Please stop imagining that Tesla will end out THE dominate vehicle brand globally and that their innovation is all about California.

There was good reason to go to China and devote inordinate attention to that country. The Tesla mission depends on absolute attention to a sustainable future. That depends more on China than it does on any other country.

Shout at me, disapprove, dislike. Please, please do your homework before making the attacks.
Setting aside parochial nationalism.

Setting aside FSD considerations, and Energy considerations.

If Tesla carry on growing at the rate they currently are, and if the traditional ICE-makers continue on their current trajectories, then the ICE-makers will not close the gap on Tesla as they make the transition to become BEV-makers.

This means that the ICE-makers would end up with volumes lower than their existing volumes. However the potential rise of Chinese BEV-makers may also cause the remaining pie to be shared differently.

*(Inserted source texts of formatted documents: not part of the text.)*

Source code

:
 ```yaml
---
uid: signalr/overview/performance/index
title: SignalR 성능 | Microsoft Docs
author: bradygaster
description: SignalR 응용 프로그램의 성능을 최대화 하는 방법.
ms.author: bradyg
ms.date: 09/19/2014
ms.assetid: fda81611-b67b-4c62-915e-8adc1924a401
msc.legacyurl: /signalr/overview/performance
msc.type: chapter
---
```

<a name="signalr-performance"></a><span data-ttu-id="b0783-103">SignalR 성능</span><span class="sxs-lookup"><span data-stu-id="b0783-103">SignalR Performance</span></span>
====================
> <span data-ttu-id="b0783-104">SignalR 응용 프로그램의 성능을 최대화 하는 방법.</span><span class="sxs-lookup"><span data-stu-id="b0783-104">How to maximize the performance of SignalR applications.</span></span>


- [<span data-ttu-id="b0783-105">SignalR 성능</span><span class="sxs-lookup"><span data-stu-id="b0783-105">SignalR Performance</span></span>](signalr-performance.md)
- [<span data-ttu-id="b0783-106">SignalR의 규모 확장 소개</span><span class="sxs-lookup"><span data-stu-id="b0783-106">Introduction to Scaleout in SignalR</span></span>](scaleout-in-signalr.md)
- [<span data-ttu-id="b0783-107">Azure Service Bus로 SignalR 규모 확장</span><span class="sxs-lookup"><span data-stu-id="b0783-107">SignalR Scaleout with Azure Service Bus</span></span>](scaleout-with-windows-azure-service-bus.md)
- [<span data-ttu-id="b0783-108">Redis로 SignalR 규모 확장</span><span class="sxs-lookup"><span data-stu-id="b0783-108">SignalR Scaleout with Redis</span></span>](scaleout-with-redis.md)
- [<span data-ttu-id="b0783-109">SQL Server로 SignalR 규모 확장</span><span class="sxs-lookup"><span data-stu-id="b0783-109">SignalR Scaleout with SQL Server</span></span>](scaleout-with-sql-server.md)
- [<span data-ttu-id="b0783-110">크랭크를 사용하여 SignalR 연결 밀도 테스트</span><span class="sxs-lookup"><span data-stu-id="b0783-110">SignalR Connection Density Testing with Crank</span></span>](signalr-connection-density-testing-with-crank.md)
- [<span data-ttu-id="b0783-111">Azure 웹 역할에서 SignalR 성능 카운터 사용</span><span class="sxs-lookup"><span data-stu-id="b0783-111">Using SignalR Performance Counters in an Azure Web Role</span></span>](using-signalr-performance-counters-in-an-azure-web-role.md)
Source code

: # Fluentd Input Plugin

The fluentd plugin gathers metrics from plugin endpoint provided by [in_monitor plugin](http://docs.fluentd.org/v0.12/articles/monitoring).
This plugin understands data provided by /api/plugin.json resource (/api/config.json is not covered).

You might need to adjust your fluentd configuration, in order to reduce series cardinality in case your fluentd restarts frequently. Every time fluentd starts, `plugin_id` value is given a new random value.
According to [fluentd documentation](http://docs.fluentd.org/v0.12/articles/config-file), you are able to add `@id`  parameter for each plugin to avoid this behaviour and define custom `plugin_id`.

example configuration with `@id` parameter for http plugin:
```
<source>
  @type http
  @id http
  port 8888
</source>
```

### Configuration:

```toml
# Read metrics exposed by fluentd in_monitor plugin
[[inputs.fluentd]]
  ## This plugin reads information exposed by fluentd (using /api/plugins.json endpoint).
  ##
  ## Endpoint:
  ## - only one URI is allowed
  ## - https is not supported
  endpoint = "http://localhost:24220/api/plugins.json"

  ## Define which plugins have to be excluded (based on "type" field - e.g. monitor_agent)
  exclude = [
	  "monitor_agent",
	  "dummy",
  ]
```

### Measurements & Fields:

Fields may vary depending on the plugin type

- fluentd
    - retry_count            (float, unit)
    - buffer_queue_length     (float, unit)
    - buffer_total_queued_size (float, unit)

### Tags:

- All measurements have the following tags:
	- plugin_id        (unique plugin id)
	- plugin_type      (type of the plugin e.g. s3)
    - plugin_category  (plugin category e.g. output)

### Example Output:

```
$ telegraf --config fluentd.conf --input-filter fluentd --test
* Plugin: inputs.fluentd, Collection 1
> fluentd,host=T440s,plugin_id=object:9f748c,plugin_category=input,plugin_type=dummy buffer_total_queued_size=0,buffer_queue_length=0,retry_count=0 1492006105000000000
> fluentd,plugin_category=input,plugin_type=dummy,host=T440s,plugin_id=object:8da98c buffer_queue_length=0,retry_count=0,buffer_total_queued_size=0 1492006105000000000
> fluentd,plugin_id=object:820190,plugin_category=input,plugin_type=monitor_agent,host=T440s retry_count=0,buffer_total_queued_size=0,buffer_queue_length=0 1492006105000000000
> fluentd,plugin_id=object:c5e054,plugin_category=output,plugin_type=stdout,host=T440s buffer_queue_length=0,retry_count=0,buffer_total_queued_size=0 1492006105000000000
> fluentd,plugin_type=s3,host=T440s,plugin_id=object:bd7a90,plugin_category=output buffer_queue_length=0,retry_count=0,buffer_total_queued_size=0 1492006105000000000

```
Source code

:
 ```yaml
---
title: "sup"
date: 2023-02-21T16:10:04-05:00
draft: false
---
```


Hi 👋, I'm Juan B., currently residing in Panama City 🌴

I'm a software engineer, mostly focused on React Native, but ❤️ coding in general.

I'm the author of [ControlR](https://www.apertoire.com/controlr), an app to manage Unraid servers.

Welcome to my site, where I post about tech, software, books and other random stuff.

If Tesla were to plateau at 10 mln cars/year then the existing industry structure might persist, albeit redistributed and therefore with some corporate casualties amongst the current ICE-makers.

If however Tesla were to blow past 10 mln/yr and attain the 20 mln/yr by 2030 objective then, even if two others (VAG and Toyota) were to have made a successful ICE>BEV transition and preserve their 10 mln/yr status, then the industry structure would be hugely disrupted. And in the scenario where Tesla attains 20mln/yr then it is unlikely that it would stop there, or that two contenders would be able to be stable at 10 mln/yr.

Industry structure will have an effect on Tesla, so these are legitimate questions that are being raised. Ther ability of ICE-makers to survive significant turndowns is limited. I am expecting corporate casualties, but I am unsure how the pain will be shared around, and what the industrial, political, and strategic consequences will be.

Add back into the mix the FSD and the Energy ambitions and industry structure questions become even more interesting. Why call Trasportation something different than Energy when together they account for approximately 2/3 of global energy use. ? The traditional borders of the firms between big oil & gas / big power corps / and big auto do not necessarily need to be replicated in a post-transition global structure.

And that is before I've added nationalism back into the conversation.
 
Ford net income went from 1.1 billion to negative 2 billion q1 2020 because their sales declined 12.5%. They can't even make a profit selling half a million cars PER QUARTER. So no they are not making any money moving 35k units of Mach E this year.
agreed. But Ford will probably make a per unit profit in late 2021. They will never recover the cost of the Mach E program without going over 100k units a year. Of course it was a valuable learning experience and the next EV after the EF150 will be profitable.